# treating a criminal patient



## Striving (Jul 29, 2012)

I'm new to EMTLife so please excuse me if this seems like an inappropriate topic to discuss. 
I am wondering if any of you have had a pt that you must treat and transport that has committed a terrible crime against another (rape, murder,ect) and if it left you with any negative feeling after. I know that everyone that gets into EMS wants to help people, and WILL provide the same amazing care to each pt no matter what. that said I am curious to know if helping to save the life of a criminal feels any different then helping save the life of an innocent.

For instance, a few years ago when my little brother was in the hospital I saw a man being rushed through the bay doors surrounded my cops and medics running full speed. We later found out (my bro unfortunately shared a surgical recovery room with him) that man was angry about being fired, had come back to the office and began shooting as many people as he could until cops arrived and he unsuccessfully tried to kill himself.
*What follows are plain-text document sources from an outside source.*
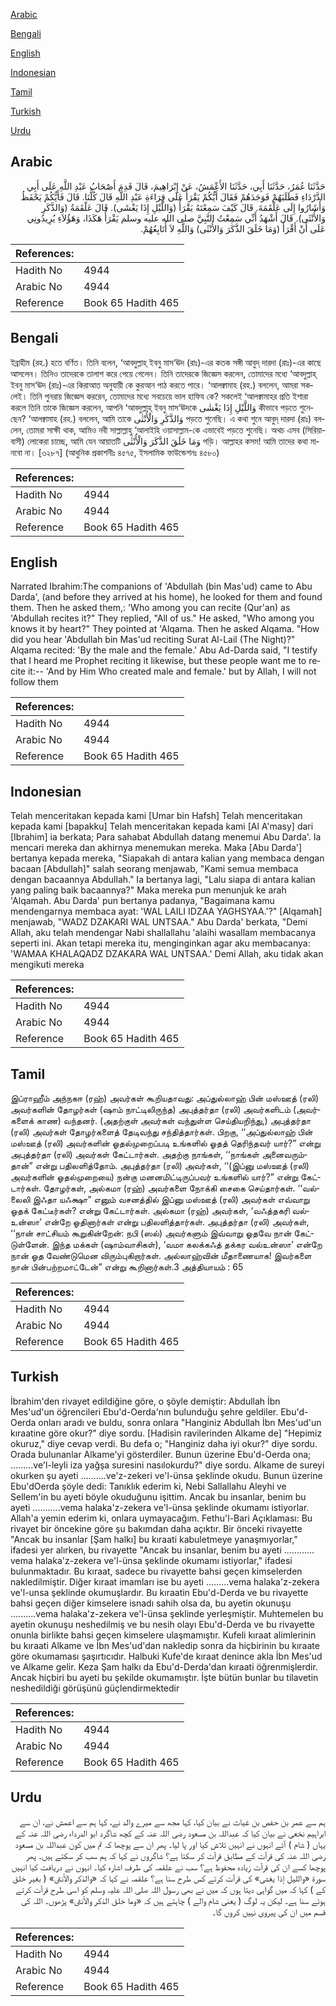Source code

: [Arabic](#arabic)

[Bengali](#bengali)

[English](#english)

[Indonesian](#indonesian)

[Tamil](#tamil)

[Turkish](#turkish)

[Urdu](#urdu)

## Arabic


<div dir="rtl" lang="ar" style={{fontSize:'larger',backgroundColor:'#f8f9fa',padding:20}}>
حَدَّثَنَا عُمَرُ، حَدَّثَنَا أَبِي، حَدَّثَنَا الأَعْمَشُ، عَنْ إِبْرَاهِيمَ، قَالَ قَدِمَ أَصْحَابُ عَبْدِ اللَّهِ عَلَى أَبِي الدَّرْدَاءِ فَطَلَبَهُمْ فَوَجَدَهُمْ فَقَالَ أَيُّكُمْ يَقْرَأُ عَلَى قِرَاءَةِ عَبْدِ اللَّهِ قَالَ كُلُّنَا‏.‏ قَالَ فَأَيُّكُمْ يَحْفَظُ وَأَشَارُوا إِلَى عَلْقَمَةَ‏.‏ قَالَ كَيْفَ سَمِعْتَهُ يَقْرَأُ ‏(‏وَاللَّيْلِ إِذَا يَغْشَى‏)‏‏.‏ قَالَ عَلْقَمَةُ ‏(‏وَالذَّكَرِ وَالأُنْثَى‏)‏‏.‏ قَالَ أَشْهَدُ أَنِّي سَمِعْتُ النَّبِيَّ صلى الله عليه وسلم يَقْرَأُ هَكَذَا، وَهَؤُلاَءِ يُرِيدُونِي عَلَى أَنْ أَقْرَأَ ‏(‏وَمَا خَلَقَ الذَّكَرَ وَالأُنْثَى‏)‏ وَاللَّهِ لاَ أُتَابِعُهُمْ‏.‏
</div>
<div style={{backgroundColor:'#f8f9fa',padding:20, marginBottom: 10}}><table> <thead> <tr> <th>References:</th> <th></th> </tr> </thead> <tbody><tr><td>Hadith No</td><td>4944</td></tr><tr><td>Arabic No</td><td>4944</td></tr><tr><td>Reference</td><td>Book 65 Hadith 465</td></tr></tbody></table></div>

## Bengali


<div dir="ltr" lang="bn" style={{fontSize:'larger',backgroundColor:'#f8f9fa',padding:20}}>
ইব্রাহীম (রহ.) হতে বর্ণিত। তিনি বলেন, ‘আবদুল্লাহ্ ইবনু মাস‘ঊদ (রাঃ)-এর কতক সঙ্গী আবুদ্ দারদা (রাঃ)-এর কাছে আসলেন। তিনিও তাদেরকে তালাশ করে পেয়ে গেলেন। তিনি তাদেরকে জিজ্ঞেস করলেন, তোমাদের মধ্যে ‘আবদুল্লাহ্ ইবনু মাস‘ঊদ (রাঃ)-এর কিরাআত অনুযায়ী কে কুরআন পাঠ করতে পারে। ‘আলক্বামাহ (রহ.) বললেন, আমরা সকলেই। তিনি পুনরায় জিজ্ঞেস কররেন, তোমাদের মধ্যে সবচেয়ে ভাল হাফিয কে? সকলেই ‘আলক্বামাহর প্রতি ইশারা করলে তিনি তাকে জিজ্ঞেস করলেন, আপনি ‘আবদুল্লাহ্ ইবনু মাস‘ঊদকে وَاللَّيْلِ إِذَا يَغْشٰى কীভাবে পড়তে শুনেছেন? ‘আলক্বামাহ (রহ.) বললেন, আমি তাকে وَالذَّكَرِ وَالْأُنْثٰى পড়তে শুনেছি। এ কথা শুনে আবুদ্ দারদা (রাঃ) বললেন, তোমরা সাক্ষী থাক, আমিও নবী সাল্লাল্লাহু ‘আলাইহি ওয়াসাল্লাম-কে এভাবেই পড়তে শুনেছি। অথচ এসব (সিরিয়াবাসী) লোকেরা চাচ্ছে, আমি যেন আয়াতটি وَمَا خَلَقَ الذَّكَرَ وَالْأُنْثٰى পড়ি। আল্লাহর কসম! আমি তাদের কথা মানবো না। [৩২৮৭] (আধুনিক প্রকাশনীঃ ৪৫৭৫, ইসলামিক ফাউন্ডেশনঃ ৪৫৮০)
</div>
<div style={{backgroundColor:'#f8f9fa',padding:20, marginBottom: 10}}><table> <thead> <tr> <th>References:</th> <th></th> </tr> </thead> <tbody><tr><td>Hadith No</td><td>4944</td></tr><tr><td>Arabic No</td><td>4944</td></tr><tr><td>Reference</td><td>Book 65 Hadith 465</td></tr></tbody></table></div>

## English


<div dir="ltr" lang="en" style={{fontSize:'larger',backgroundColor:'#f8f9fa',padding:20}}>
Narrated Ibrahim:The companions of 'Abdullah (bin Mas'ud) came to Abu Darda', (and before they arrived at his home), he looked for them and found them. Then he asked them,: 'Who among you can recite (Qur'an) as 'Abdullah recites it?" They replied, "All of us." He asked, "Who among you knows it by heart?" They pointed at 'Alqama. Then he asked Alqama. "How did you hear 'Abdullah bin Mas'ud reciting Surat Al-Lail (The Night)?" Alqama recited: 'By the male and the female.' Abu Ad-Darda said, "I testify that I heard me Prophet reciting it likewise, but these people want me to recite it:-- 'And by Him Who created male and female.' but by Allah, I will not follow them
</div>
<div style={{backgroundColor:'#f8f9fa',padding:20, marginBottom: 10}}><table> <thead> <tr> <th>References:</th> <th></th> </tr> </thead> <tbody><tr><td>Hadith No</td><td>4944</td></tr><tr><td>Arabic No</td><td>4944</td></tr><tr><td>Reference</td><td>Book 65 Hadith 465</td></tr></tbody></table></div>

## Indonesian


<div dir="ltr" lang="id" style={{fontSize:'larger',backgroundColor:'#f8f9fa',padding:20}}>
Telah menceritakan kepada kami [Umar bin Hafsh] Telah menceritakan kepada kami [bapakku] Telah menceritakan kepada kami [Al A'masy] dari [Ibrahim] ia berkata; Para sahabat Abdullah datang menemui Abu Darda'. Ia mencari mereka dan akhirnya menemukan mereka. Maka [Abu Darda'] bertanya kepada mereka, "Siapakah di antara kalian yang membaca dengan bacaan [Abdullah]" salah seorang menjawab, "Kami semua membaca dengan bacaannya Abdullah." Ia bertanya lagi, "Lalu siapa di antara kalian yang paling baik bacaannya?" Maka mereka pun menunjuk ke arah 'Alqamah. Abu Darda' pun bertanya padanya, "Bagaimana kamu mendengarnya membaca ayat: 'WAL LAILI IDZAA YAGHSYAA.'?" [Alqamah] menjawab, "WADZ DZAKARI WAL UNTSAA." Abu Darda' berkata, "Demi Allah, aku telah mendengar Nabi shallallahu 'alaihi wasallam membacanya seperti ini. Akan tetapi mereka itu, menginginkan agar aku membacanya: 'WAMAA KHALAQADZ DZAKARA WAL UNTSAA.' Demi Allah, aku tidak akan mengikuti mereka
</div>
<div style={{backgroundColor:'#f8f9fa',padding:20, marginBottom: 10}}><table> <thead> <tr> <th>References:</th> <th></th> </tr> </thead> <tbody><tr><td>Hadith No</td><td>4944</td></tr><tr><td>Arabic No</td><td>4944</td></tr><tr><td>Reference</td><td>Book 65 Hadith 465</td></tr></tbody></table></div>

## Tamil


<div dir="ltr" lang="ta" style={{fontSize:'larger',backgroundColor:'#f8f9fa',padding:20}}>
இப்ராஹீம் அந்நகஈ (ரஹ்) அவர்கள் கூறியதாவது: அப்துல்லாஹ் பின் மஸ்ஊத் (ரலி) அவர்களின் தோழர்கள் (ஷாம் நாட்டிலிருந்த) அபுத்தர்தா (ரலி) அவர்களிடம் (அவர்களைக் காண) வந்தனர். (அதற்குள் அவர்கள் வந்துள்ள செய்தியறிந்து,) அபுத்தர்தா (ரலி) அவர்கள் தோழர்களைத் தேடிவந்து சந்தித்தார்கள். பிறகு, ‘‘அப்துல்லாஹ் பின் மஸ்ஊத் (ரலி) அவர்களின் ஓதல்முறைப்படி உங்களில் ஓதத் தெரிந்தவர் யார்?” என்று அபுத்தர்தா (ரலி) அவர்கள் கேட்டார்கள். அதற்கு நாங்கள், ‘‘நாங்கள் அனைவரும்தான்” என்று பதிலளித்தோம். அபுத்தர்தா (ரலி) அவர்கள், ‘‘(இப்னு மஸ்ஊத் (ரலி) அவர்களின் ஓதல்முறையை) நன்கு மனனமிட்டிருப்பவர் உங்களில் யார்?” என்று கேட்டார்கள். தோழர்கள், அல்கமா (ரஹ்) அவர்களை நோக்கி சைகை செய்தார்கள். ‘‘வல்லைலி இஃதா யஃக்ஷா” எனும் வசனத்தில் இப்னு மஸ்ஊத் (ரலி) அவர்கள் எவ்வாறு ஓதக் கேட்டீர்கள்? என்று கேட்டார்கள். அல்கமா (ரஹ்) அவர்கள், ‘வஃத்தகரி வல்உன்ஸா’ என்றே ஓதினார்கள் என்று பதிலளித்தார்கள். அபுத்தர்தா (ரலி) அவர்கள், ‘‘நான் சாட்சியம் கூறுகின்றேன்: நபி (ஸல்) அவர்களும் இவ்வாறு ஓதவே நான் கேட்டுள்ளேன். இந்த மக்கள் (ஷாம்வாசிகள்), ‘வமா கலக்கஃத் தக்கர வல்உன்ஸா’ என்றே நான் ஓத வேண்டுமென விரும்புகிறார்கள். அல்லாஹ்வின் மீதாணையாக! இவர்களை நான் பின்பற்றமாட்டேன்” என்று கூறினார்கள்.3 அத்தியாயம் : 65
</div>
<div style={{backgroundColor:'#f8f9fa',padding:20, marginBottom: 10}}><table> <thead> <tr> <th>References:</th> <th></th> </tr> </thead> <tbody><tr><td>Hadith No</td><td>4944</td></tr><tr><td>Arabic No</td><td>4944</td></tr><tr><td>Reference</td><td>Book 65 Hadith 465</td></tr></tbody></table></div>

## Turkish


<div dir="ltr" lang="tr" style={{fontSize:'larger',backgroundColor:'#f8f9fa',padding:20}}>
İbrahim'den rivayet edildiğine göre, o şöyle demiştir: Abdullah İbn Mes'ud'un öğrencileri Ebu'd-Oerda'nın bulunduğu şehre geldiler. Ebu'd-Oerda onları aradı ve buldu, sonra onlara "Hanginiz Abdullah İbn Mes'ud'un kıraatine göre okur?" diye sordu. [Hadisin ravilerinden Alkame de] "Hepimiz okuruz," diye cevap verdi. Bu defa o; "Hanginiz daha iyi okur?" diye sordu. Orada bulunanlar Alkame'yi gösterdiler. Bunun üzerine Ebu'd-Oerda ona; .........ve'l-leyli iza yağşa suresini nasılokurdu?" diye sordu. Alkame de sureyi okurken şu ayeti ..........ve'z-zekeri ve'l-ünsa şeklinde okudu. Bunun üzerine Ebu'dOerda şöyle dedi: Tanıklık ederim ki, Nebi Sallallahu Aleyhi ve Sellem'in bu ayeti böyle okuduğunu işittim. Ancak bu insanlar, benim bu ayeti ...........vema halaka'z-zekera ve'l-ünsa şeklinde okumamı istiyorlar. Allah'a yemin ederim ki, onlara uymayacağım. Fethu'l-Bari Açıklaması: Bu rivayet bir öncekine göre şu bakımdan daha açıktır. Bir önceki rivayette "Ancak bu insanlar [Şam halkı] bu kıraati kabuletmeye yanaşmıyorlar," ifadesi yer alırken, bu rivayette "Ancak bu insanlar, benim bu ayeti ............ vema halaka'z-zekera ve'l-ünsa şeklinde okumamı istiyorlar," ifadesi bulunmaktadır. Bu kıraat, sadece bu rivayette bahsi geçen kimselerden nakledilmiştir. Diğer kıraat imamları ise bu ayeti .........vema halaka'z-zekera ve'l-unsa şeklinde okumuşlardır. Bu kıraatin Ebu'd-Derda ve bu rivayette bahsi geçen diğer kimselere isnadı sahih olsa da, bu ayetin okunuşu ..........vema halaka'z-zekera ve'l-ünsa şeklinde yerleşmiştir. Muhtemelen bu ayetin okunuşu neshedilmiş ve bu nesih olayı Ebu'd-Derda ve bu rivayette onunla birlikte bahsi geçen kimselere ulaşmamıştır. Kufeli kıraat alimlerinin bu kıraati Alkame ve İbn Mes'ud'dan nakledip sonra da hiçbirinin bu kıraate göre okumaması şaşırtıcıdır. Halbuki Kufe'de kıraat denince akla İbn Mes'ud ve Alkame gelir. Keza Şam halkı da Ebu'd-Derda'dan kıraati öğrenmişlerdir. Ancak hiçbiri bu ayeti bu şekilde okumamıştır. İşte bütün bunlar bu tilavetin neshedildiği görüşünü güçlendirmektedir
</div>
<div style={{backgroundColor:'#f8f9fa',padding:20, marginBottom: 10}}><table> <thead> <tr> <th>References:</th> <th></th> </tr> </thead> <tbody><tr><td>Hadith No</td><td>4944</td></tr><tr><td>Arabic No</td><td>4944</td></tr><tr><td>Reference</td><td>Book 65 Hadith 465</td></tr></tbody></table></div>

## Urdu


<div dir="rtl" lang="ur" style={{fontSize:'larger',backgroundColor:'#f8f9fa',padding:20}}>
ہم سے عمر بن حفص بن غیاث نے بیان کیا، کہا مجھ سے میرے والد نے، کہا ہم سے اعمش نے، ان سے ابراہیم نخعی نے بیان کیا کہ عبداللہ بن مسعود رضی اللہ عنہ کے کچھ شاگرد ابو الدرداء رضی اللہ عنہ کے یہاں ( شام ) آئے انہوں نے انہیں تلاش کیا اور پا لیا۔ پھر ان سے پوچھا کہ تم میں کون عبداللہ بن مسعود رضی اللہ عنہ کی قرآت کے مطابق قرآت کر سکتا ہے؟ شاگروں نے کہا کہ ہم سب کر سکتے ہیں۔ پھر پوچھا کسے ان کی قرآت زیادہ محفوظ ہے؟ سب نے علقمہ کی طرف اشارہ کیا۔ انہوں نے دریافت کیا انہیں سورۃ «والليل إذا يغشى‏» کی قرآت کرتے کس طرح سنا ہے؟ علقمہ نے کہا کہ «والذكر والأنثى‏» ( بغیر خلق کے ) کہا کہ میں گواہی دیتا ہوں کہ میں نے بھی رسول اللہ صلی اللہ علیہ وسلم کو اسی طرح قرآت کرتے ہوئے سنا ہے۔ لیکن یہ لوگ ( یعنی شام والے ) چاہتے ہیں کہ «وما خلق الذكر والأنثى‏» پڑھوں۔ اللہ کی قسم میں ان کی پیروی نہیں کروں گا۔
</div>
<div style={{backgroundColor:'#f8f9fa',padding:20, marginBottom: 10}}><table> <thead> <tr> <th>References:</th> <th></th> </tr> </thead> <tbody><tr><td>Hadith No</td><td>4944</td></tr><tr><td>Arabic No</td><td>4944</td></tr><tr><td>Reference</td><td>Book 65 Hadith 465</td></tr></tbody></table></div>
I saw the same sense of urgency on the medics faces that brought that guy in, as all the other medics with trauma cases I saw roll past us that morning.  
So am I over thinking this? or do these kinds of cases actually have an effect on the emergency medical providers?   I DO NOT mean level of care provided, I know care provided will always be the same no matter who the pt is or what they might have done. 

I would love to hear any of your thoughts on this matter.


----------



## LondonMedic (Jul 29, 2012)

Striving said:


> I know that everyone that gets into EMS wants to help people, and WILL provide the same amazing care to each pt no matter what.


:rofl:



Anyway, in as much as there's a serious question in there; you just crack on. I see up to thirty patients in a 10 hour shift. I have not go the time and effort to give more than a flying :censored::censored::censored::censored: about what any of them may or may not be like.


----------



## Medic Tim (Jul 29, 2012)

I know it can be very difficult at times to remain professional but we need to treat every pt to the best of abilities regardless of the circumstances surrounding what happened or their past. One of my first calls was for a male with hiv and Hep B who raped a 6 yo and then tried to commit suicide. He took a razor blade and cut himself from earlobe to earlobe. It can be very tough on some knowing the circumstances. I separate myself from it as much as possible. I have been on many bad calls or whatever you want to call it but besides the main details I don't remember much like names. Some of my partners know the names and full story of the bad calls they have been on.


----------



## NYMedic828 (Jul 29, 2012)

9.9/10 times if I have a shooting victim at work, it didn't occur because they were an upstanding citizen in the wrong place at the wrong time.

My job is not to care about the situation its to treat the patient. (as long as it is safe for me to do so)


----------



## Handsome Robb (Jul 29, 2012)

Look at it this way. Either the :censored::censored::censored::censored::censored::censored::censored: dies and gets off easy or from your care along with care at the hospital they survive and spend a hefty chunk of their life in a 6x9 foot cell...
which would you prefer to do? Just one angle to look at it from. 

 Like everyone said, you need to separate yourself from who/what the person is/stands for and do your job.


----------



## DesertMedic66 (Jul 29, 2012)

NVRob said:


> Look at it this way. Either the :censored::censored::censored::censored::censored::censored::censored: dies and gets off easy or from your care along with care at the hospital they survive and spend a hefty chunk of their life in a 6x9 foot cell...
> which would you prefer to do? Just one angle to look at it from.
> 
> Like everyone said, you need to separate yourself from who/what the person is/stands for and do your job.



Well the first one is cheaper for the state...


----------



## Handsome Robb (Jul 29, 2012)

firefite said:


> Well the first one is cheaper for the state...



Very, very fair point. Touche' salesmen


----------



## LondonMedic (Jul 29, 2012)

Striving said:


> (my bro _unfortunately_ shared a surgical recovery room with him)


Why unfortunately?


And anyway, what do you mean by criminal? A convicted felon? Misdemeanant? Suspect? Evildoer? Any patient escorted by someone with a gun and a badge?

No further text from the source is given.